Bajka o Sniegu i Przebisniegu
Bog stworzyl wszystko: trawe, ziola i kwiaty. On dal im najpiekniejsze
kolory. Na samym koncu stworzyl snieg. "Kolor mozesz sobie sam znalezc,
taki ktory wszyszko pozera na pewno znajdzie sam cos odpowiedniego".
No wiec poszedl snieg do trawy i prosi "daj mi twoj piekny zielony
kolor", poszedl do rozy i poprosil o jej czerwona sukienke. Poszedl do
fiolka, lilii i slonecznika. Kazda roslina wysmiewala go, kazala isc dalej i
szukac gdzie indziej. Bardzo zasmucony Snieg przysiadl na brzegu lasu i
tam dojrzal malego bialego Przebisniega. "Daj mi swoj kolor, skoro nikt
mi nie chce dac swego koloru to bedzie ze mna jak z wiatrem, ktory jest
przezroczysty i nikt nie wie dokad gna" poprosil zrezygnowany.

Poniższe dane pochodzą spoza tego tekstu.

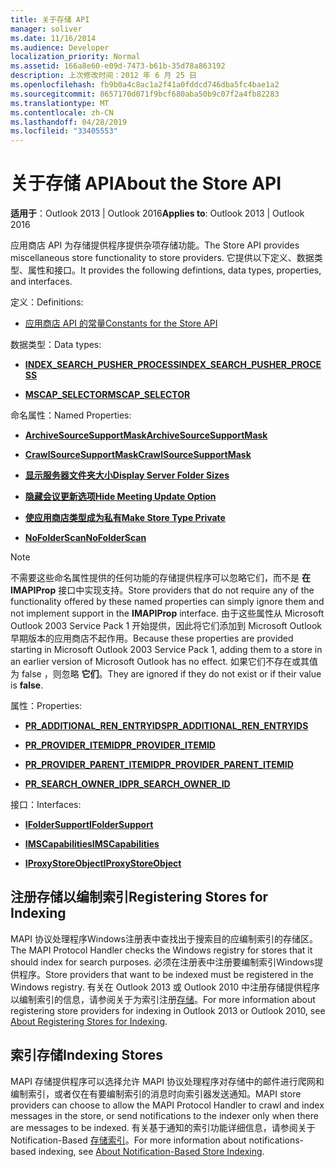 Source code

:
 ```yaml
---
title: 关于存储 API
manager: soliver
ms.date: 11/16/2014
ms.audience: Developer
localization_priority: Normal
ms.assetid: 166a8e60-e09d-7473-b61b-35d78a863192
description: 上次修改时间：2012 年 6 月 25 日
ms.openlocfilehash: fb9b0a4c8ac1a2f41a0fddcd746dba5fc4bae1a2
ms.sourcegitcommit: 8657170d071f9bcf680aba50b9c07f2a4fb82283
ms.translationtype: MT
ms.contentlocale: zh-CN
ms.lasthandoff: 04/28/2019
ms.locfileid: "33405553"
---
```

# <a name="about-the-store-api"></a><span data-ttu-id="ec125-103">关于存储 API</span><span class="sxs-lookup"><span data-stu-id="ec125-103">About the Store API</span></span>

  
  
<span data-ttu-id="ec125-104">**适用于**：Outlook 2013 | Outlook 2016</span><span class="sxs-lookup"><span data-stu-id="ec125-104">**Applies to**: Outlook 2013 | Outlook 2016</span></span> 
  
<span data-ttu-id="ec125-105">应用商店 API 为存储提供程序提供杂项存储功能。</span><span class="sxs-lookup"><span data-stu-id="ec125-105">The Store API provides miscellaneous store functionality to store providers.</span></span> <span data-ttu-id="ec125-106">它提供以下定义、数据类型、属性和接口。</span><span class="sxs-lookup"><span data-stu-id="ec125-106">It provides the following defintions, data types, properties, and interfaces.</span></span>
  
<span data-ttu-id="ec125-107">定义：</span><span class="sxs-lookup"><span data-stu-id="ec125-107">Definitions:</span></span>
  
- [<span data-ttu-id="ec125-108">应用商店 API 的常量</span><span class="sxs-lookup"><span data-stu-id="ec125-108">Constants for the Store API</span></span>](mapi-constants.md)
    
<span data-ttu-id="ec125-109">数据类型：</span><span class="sxs-lookup"><span data-stu-id="ec125-109">Data types:</span></span>
  
- <span data-ttu-id="ec125-110">**[INDEX_SEARCH_PUSHER_PROCESS](index_search_pusher_process.md)**</span><span class="sxs-lookup"><span data-stu-id="ec125-110">**[INDEX_SEARCH_PUSHER_PROCESS](index_search_pusher_process.md)**</span></span>
    
- <span data-ttu-id="ec125-111">**[MSCAP_SELECTOR](mscap_selector.md)**</span><span class="sxs-lookup"><span data-stu-id="ec125-111">**[MSCAP_SELECTOR](mscap_selector.md)**</span></span>
    
<span data-ttu-id="ec125-112">命名属性：</span><span class="sxs-lookup"><span data-stu-id="ec125-112">Named Properties:</span></span>
  
- <span data-ttu-id="ec125-113">**[ArchiveSourceSupportMask](archivesourcesupportmask.md)**</span><span class="sxs-lookup"><span data-stu-id="ec125-113">**[ArchiveSourceSupportMask](archivesourcesupportmask.md)**</span></span>
    
- <span data-ttu-id="ec125-114">**[CrawlSourceSupportMask](crawlsourcesupportmask.md)**</span><span class="sxs-lookup"><span data-stu-id="ec125-114">**[CrawlSourceSupportMask](crawlsourcesupportmask.md)**</span></span>
    
- <span data-ttu-id="ec125-115">**[显示服务器文件夹大小](display-server-folder-sizes-property.md)**</span><span class="sxs-lookup"><span data-stu-id="ec125-115">**[Display Server Folder Sizes](display-server-folder-sizes-property.md)**</span></span>
    
- <span data-ttu-id="ec125-116">**[隐藏会议更新选项](hide-meeting-update-option-property.md)**</span><span class="sxs-lookup"><span data-stu-id="ec125-116">**[Hide Meeting Update Option](hide-meeting-update-option-property.md)**</span></span>
    
- <span data-ttu-id="ec125-117">**[使应用商店类型成为私有](make-store-type-private-property.md)**</span><span class="sxs-lookup"><span data-stu-id="ec125-117">**[Make Store Type Private](make-store-type-private-property.md)**</span></span>
    
- <span data-ttu-id="ec125-118">**[NoFolderScan](nofolderscan.md)**</span><span class="sxs-lookup"><span data-stu-id="ec125-118">**[NoFolderScan](nofolderscan.md)**</span></span>
    
> [!NOTE]
> <span data-ttu-id="ec125-119">不需要这些命名属性提供的任何功能的存储提供程序可以忽略它们，而不是 **在 IMAPIProp** 接口中实现支持。</span><span class="sxs-lookup"><span data-stu-id="ec125-119">Store providers that do not require any of the functionality offered by these named properties can simply ignore them and not implement support in the **IMAPIProp** interface.</span></span> <span data-ttu-id="ec125-120">由于这些属性从 Microsoft Outlook 2003 Service Pack 1 开始提供，因此将它们添加到 Microsoft Outlook 早期版本的应用商店不起作用。</span><span class="sxs-lookup"><span data-stu-id="ec125-120">Because these properties are provided starting in Microsoft Outlook 2003 Service Pack 1, adding them to a store in an earlier version of Microsoft Outlook has no effect.</span></span> <span data-ttu-id="ec125-121">如果它们不存在或其值为 false ，则忽略 **它们**。</span><span class="sxs-lookup"><span data-stu-id="ec125-121">They are ignored if they do not exist or if their value is **false**.</span></span> 
  
<span data-ttu-id="ec125-122">属性：</span><span class="sxs-lookup"><span data-stu-id="ec125-122">Properties:</span></span>
  
- <span data-ttu-id="ec125-123">**[PR_ADDITIONAL_REN_ENTRYIDS](pidtagadditionalrenentryids-canonical-property.md)**</span><span class="sxs-lookup"><span data-stu-id="ec125-123">**[PR_ADDITIONAL_REN_ENTRYIDS](pidtagadditionalrenentryids-canonical-property.md)**</span></span>
    
- <span data-ttu-id="ec125-124">**[PR_PROVIDER_ITEMID](pidtagprovideritemid-canonical-property.md)**</span><span class="sxs-lookup"><span data-stu-id="ec125-124">**[PR_PROVIDER_ITEMID](pidtagprovideritemid-canonical-property.md)**</span></span>
    
- <span data-ttu-id="ec125-125">**[PR_PROVIDER_PARENT_ITEMID](pidtagproviderparentitemid-canonical-property.md)**</span><span class="sxs-lookup"><span data-stu-id="ec125-125">**[PR_PROVIDER_PARENT_ITEMID](pidtagproviderparentitemid-canonical-property.md)**</span></span>
    
- <span data-ttu-id="ec125-126">**[PR_SEARCH_OWNER_ID](pidtagsearchownerid-canonical-property.md)**</span><span class="sxs-lookup"><span data-stu-id="ec125-126">**[PR_SEARCH_OWNER_ID](pidtagsearchownerid-canonical-property.md)**</span></span>
    
<span data-ttu-id="ec125-127">接口：</span><span class="sxs-lookup"><span data-stu-id="ec125-127">Interfaces:</span></span>
  
- <span data-ttu-id="ec125-128">**[IFolderSupport](ifoldersupportiunknown.md)**</span><span class="sxs-lookup"><span data-stu-id="ec125-128">**[IFolderSupport](ifoldersupportiunknown.md)**</span></span>
    
- <span data-ttu-id="ec125-129">**[IMSCapabilities](imscapabilitiesiunknown.md)**</span><span class="sxs-lookup"><span data-stu-id="ec125-129">**[IMSCapabilities](imscapabilitiesiunknown.md)**</span></span>
    
- <span data-ttu-id="ec125-130">**[IProxyStoreObject](iproxystoreobject.md)**</span><span class="sxs-lookup"><span data-stu-id="ec125-130">**[IProxyStoreObject](iproxystoreobject.md)**</span></span>
    
## <a name="registering-stores-for-indexing"></a><span data-ttu-id="ec125-131">注册存储以编制索引</span><span class="sxs-lookup"><span data-stu-id="ec125-131">Registering Stores for Indexing</span></span>

<span data-ttu-id="ec125-132">MAPI 协议处理程序Windows注册表中查找出于搜索目的应编制索引的存储区。</span><span class="sxs-lookup"><span data-stu-id="ec125-132">The MAPI Protocol Handler checks the Windows registry for stores that it should index for search purposes.</span></span> <span data-ttu-id="ec125-133">必须在注册表中注册要编制索引Windows提供程序。</span><span class="sxs-lookup"><span data-stu-id="ec125-133">Store providers that want to be indexed must be registered in the Windows registry.</span></span> <span data-ttu-id="ec125-134">有关在 Outlook 2013 或 Outlook 2010 中注册存储提供程序以编制索引的信息，请参阅关于为索引注册[存储](about-registering-stores-for-indexing.md)。</span><span class="sxs-lookup"><span data-stu-id="ec125-134">For more information about registering store providers for indexing in Outlook 2013 or Outlook 2010, see [About Registering Stores for Indexing](about-registering-stores-for-indexing.md).</span></span>
  
## <a name="indexing-stores"></a><span data-ttu-id="ec125-135">索引存储</span><span class="sxs-lookup"><span data-stu-id="ec125-135">Indexing Stores</span></span>

<span data-ttu-id="ec125-136">MAPI 存储提供程序可以选择允许 MAPI 协议处理程序对存储中的邮件进行爬网和编制索引，或者仅在有要编制索引的消息时向索引器发送通知。</span><span class="sxs-lookup"><span data-stu-id="ec125-136">MAPI store providers can choose to allow the MAPI Protocol Handler to crawl and index messages in the store, or send notifications to the indexer only when there are messages to be indexed.</span></span> <span data-ttu-id="ec125-137">有关基于通知的索引功能详细信息，请参阅关于Notification-Based [存储索引](about-notification-based-store-indexing.md)。</span><span class="sxs-lookup"><span data-stu-id="ec125-137">For more information about notifications-based indexing, see [About Notification-Based Store Indexing](about-notification-based-store-indexing.md).</span></span>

Przebisnieg na poczatku chcial odmowic ale zrobilu mu sie zal Sniegu i
powiedzial "Jesli podoba Ci sie moj plaszczyk to mozesz go sobie wziasc.
Snieg przywdzial przebisniegowy plaszczyk i stal sie bialy. Ale od tej pory jest
wrogiem wszystkich kwiatow. Przyjazni sie tylko z przebisniegiem. Tylko
on moze kwitnac w zimie a snieg otula go ciepla kolderka.